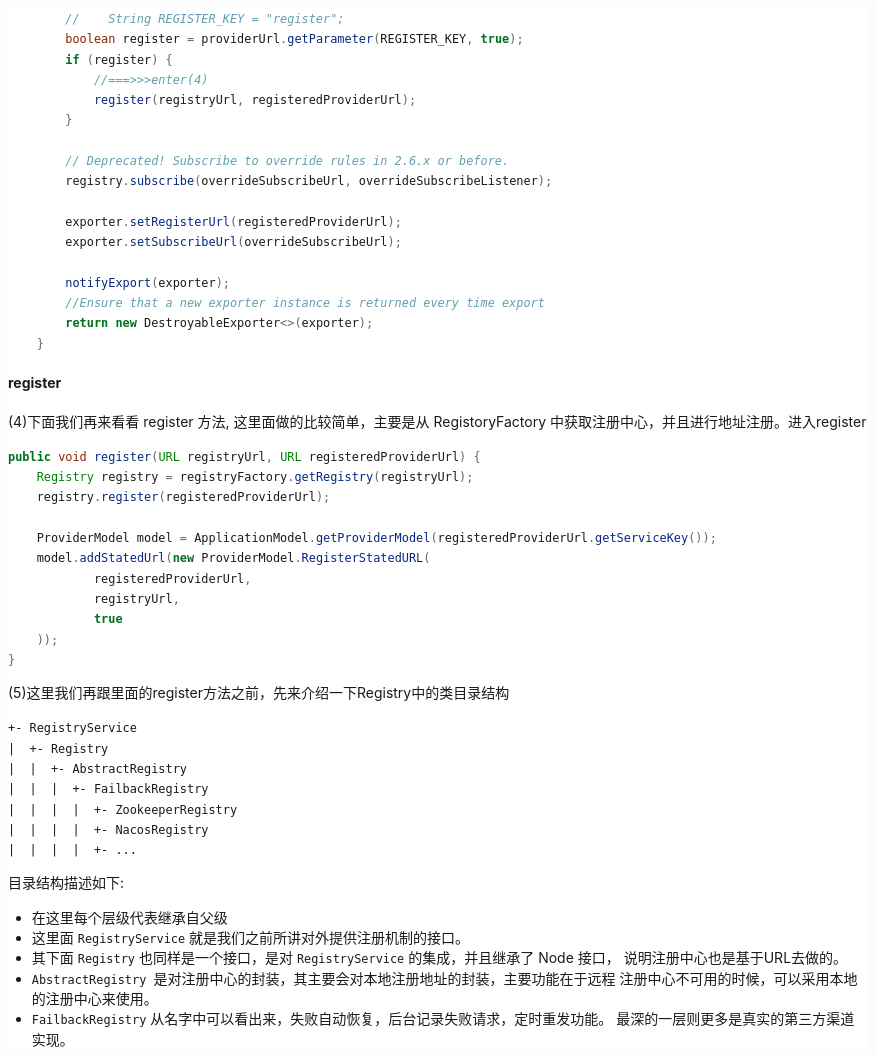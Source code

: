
 ```java
        //    String REGISTER_KEY = "register";
        boolean register = providerUrl.getParameter(REGISTER_KEY, true);
        if (register) {
            //===>>>enter(4)
            register(registryUrl, registeredProviderUrl);
        }

        // Deprecated! Subscribe to override rules in 2.6.x or before.
        registry.subscribe(overrideSubscribeUrl, overrideSubscribeListener);

        exporter.setRegisterUrl(registeredProviderUrl);
        exporter.setSubscribeUrl(overrideSubscribeUrl);

        notifyExport(exporter);
        //Ensure that a new exporter instance is returned every time export
        return new DestroyableExporter<>(exporter);
    }

```

#### register

(4)下面我们再来看看 register 方法, 这里面做的比较简单，主要是从 RegistoryFactory 中获取注册中心，并且进行地址注册。进入register

```java
public void register(URL registryUrl, URL registeredProviderUrl) {
    Registry registry = registryFactory.getRegistry(registryUrl);
    registry.register(registeredProviderUrl);

    ProviderModel model = ApplicationModel.getProviderModel(registeredProviderUrl.getServiceKey());
    model.addStatedUrl(new ProviderModel.RegisterStatedURL(
            registeredProviderUrl,
            registryUrl,
            true
    ));
}
```

(5)这里我们再跟里面的register方法之前，先来介绍一下Registry中的类目录结构

```
+- RegistryService
|  +- Registry
|  |  +- AbstractRegistry
|  |  |  +- FailbackRegistry
|  |  |  |  +- ZookeeperRegistry
|  |  |  |  +- NacosRegistry
|  |  |  |  +- ...
```

目录结构描述如下:

- 在这里每个层级代表继承自父级
- 这里面 `RegistryService` 就是我们之前所讲对外提供注册机制的接口。
- 其下面 `Registry` 也同样是一个接口，是对 `RegistryService` 的集成，并且继承了 Node 接口， 说明注册中心也是基于URL去做的。
- `AbstractRegistry `是对注册中心的封装，其主要会对本地注册地址的封装，主要功能在于远程 注册中心不可用的时候，可以采用本地的注册中心来使用。
- `FailbackRegistry` 从名字中可以看出来，失败自动恢复，后台记录失败请求，定时重发功能。 最深的一层则更多是真实的第三方渠道实现。
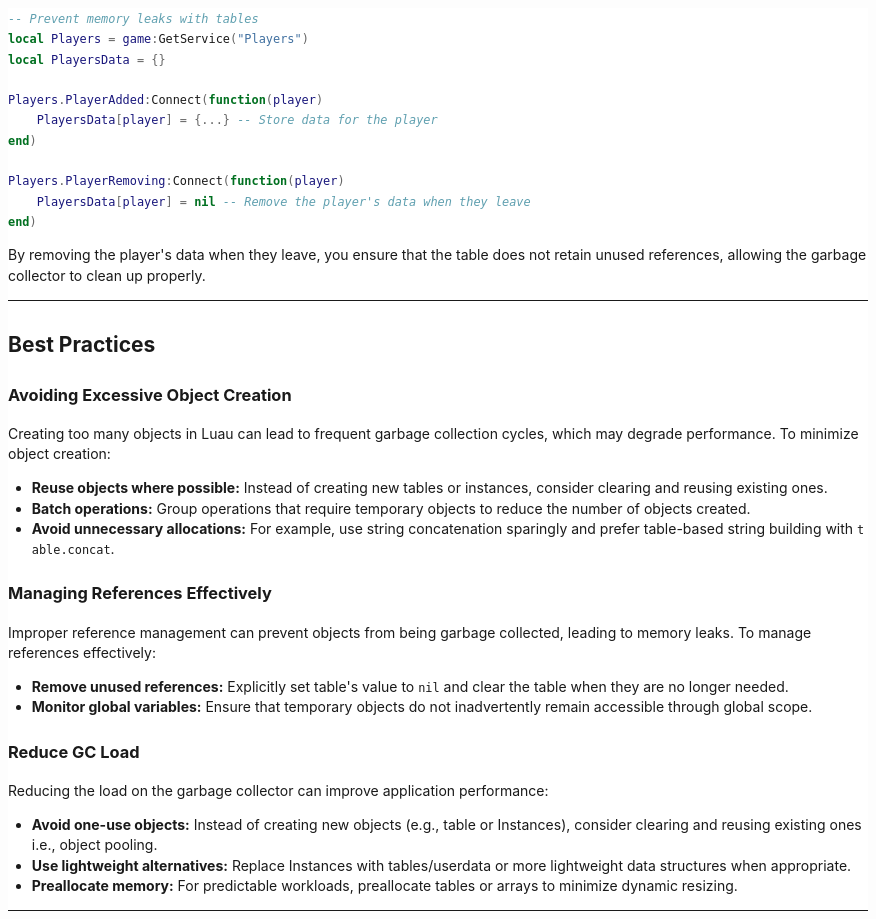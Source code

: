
 ```lua
-- Prevent memory leaks with tables
local Players = game:GetService("Players")
local PlayersData = {}

Players.PlayerAdded:Connect(function(player)
    PlayersData[player] = {...} -- Store data for the player
end)

Players.PlayerRemoving:Connect(function(player)
    PlayersData[player] = nil -- Remove the player's data when they leave
end)
```

By removing the player's data when they leave, you ensure that the table does not
retain unused references, allowing the garbage collector to clean up properly.

---

## Best Practices

### Avoiding Excessive Object Creation

Creating too many objects in Luau can lead to frequent garbage collection cycles, which may degrade performance. To minimize object creation:

- **Reuse objects where possible:** Instead of creating new tables or instances, consider clearing and reusing existing ones.
- **Batch operations:** Group operations that require temporary objects to reduce the number of objects created.
- **Avoid unnecessary allocations:** For example, use string concatenation sparingly and prefer table-based string building with `table.concat`.

### Managing References Effectively

Improper reference management can prevent objects from being garbage collected, leading to memory leaks. To manage references effectively:

- **Remove unused references:** Explicitly set table's value to `nil` and clear the table when they are no longer needed.
- **Monitor global variables:** Ensure that temporary objects do not inadvertently remain accessible through global scope.

### Reduce GC Load

Reducing the load on the garbage collector can improve application performance:

- **Avoid one-use objects:** Instead of creating new objects (e.g., table or Instances), consider clearing and reusing existing ones i.e., object pooling.
- **Use lightweight alternatives:** Replace Instances with tables/userdata or more lightweight data structures when appropriate.
- **Preallocate memory:** For predictable workloads, preallocate tables or arrays to minimize dynamic resizing.

---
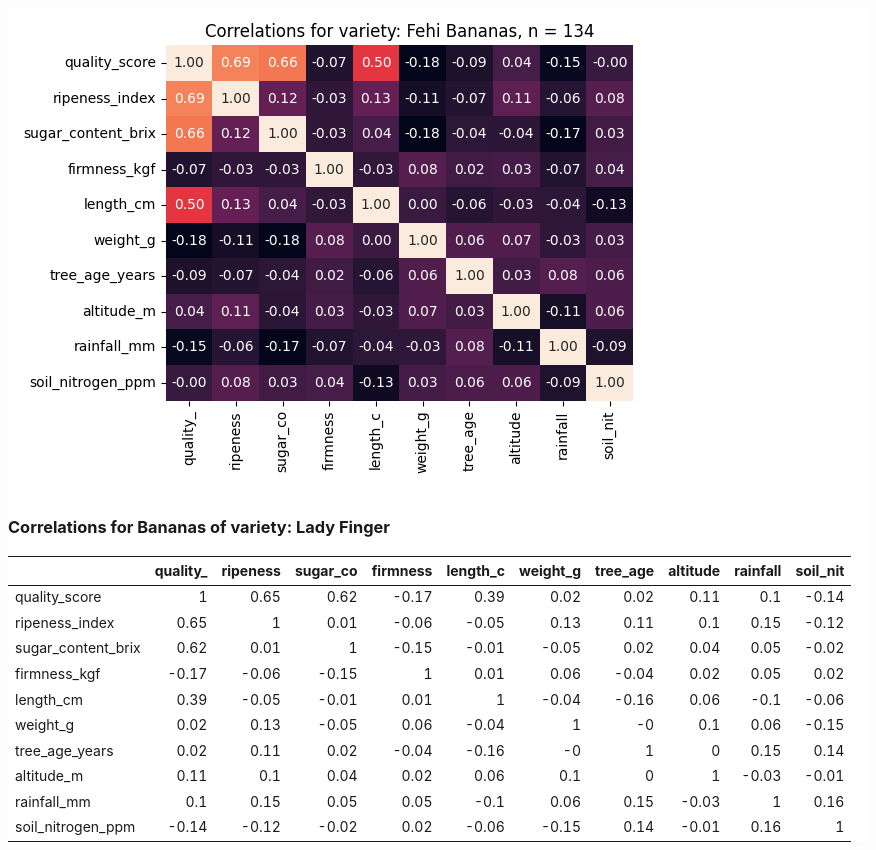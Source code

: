 ![title](/reports/figures/figures_banana_quality_dataset/heatmap_variety_Fehi.png)


### Correlations for Bananas of variety: Lady Finger
|                    |   quality_ |   ripeness |   sugar_co |   firmness |   length_c |   weight_g |   tree_age |   altitude |   rainfall |   soil_nit |
|:-------------------|-----------:|-----------:|-----------:|-----------:|-----------:|-----------:|-----------:|-----------:|-----------:|-----------:|
| quality_score      |       1    |       0.65 |       0.62 |      -0.17 |       0.39 |       0.02 |       0.02 |       0.11 |       0.1  |      -0.14 |
| ripeness_index     |       0.65 |       1    |       0.01 |      -0.06 |      -0.05 |       0.13 |       0.11 |       0.1  |       0.15 |      -0.12 |
| sugar_content_brix |       0.62 |       0.01 |       1    |      -0.15 |      -0.01 |      -0.05 |       0.02 |       0.04 |       0.05 |      -0.02 |
| firmness_kgf       |      -0.17 |      -0.06 |      -0.15 |       1    |       0.01 |       0.06 |      -0.04 |       0.02 |       0.05 |       0.02 |
| length_cm          |       0.39 |      -0.05 |      -0.01 |       0.01 |       1    |      -0.04 |      -0.16 |       0.06 |      -0.1  |      -0.06 |
| weight_g           |       0.02 |       0.13 |      -0.05 |       0.06 |      -0.04 |       1    |      -0    |       0.1  |       0.06 |      -0.15 |
| tree_age_years     |       0.02 |       0.11 |       0.02 |      -0.04 |      -0.16 |      -0    |       1    |       0    |       0.15 |       0.14 |
| altitude_m         |       0.11 |       0.1  |       0.04 |       0.02 |       0.06 |       0.1  |       0    |       1    |      -0.03 |      -0.01 |
| rainfall_mm        |       0.1  |       0.15 |       0.05 |       0.05 |      -0.1  |       0.06 |       0.15 |      -0.03 |       1    |       0.16 |
| soil_nitrogen_ppm  |      -0.14 |      -0.12 |      -0.02 |       0.02 |      -0.06 |      -0.15 |       0.14 |      -0.01 |       0.16 |       1    |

+ + +

When the word "registeredProviderUrl" occurs in a line above, list that line.

▸ Solution to this exercise
            register(registryUrl, registeredProviderUrl);
        exporter.setRegisterUrl(registeredProviderUrl);
public void register(URL registryUrl, URL registeredProviderUrl) {
    registry.register(registeredProviderUrl);
    ProviderModel model = ApplicationModel.getProviderModel(registeredProviderUrl.getServiceKey());
            registeredProviderUrl,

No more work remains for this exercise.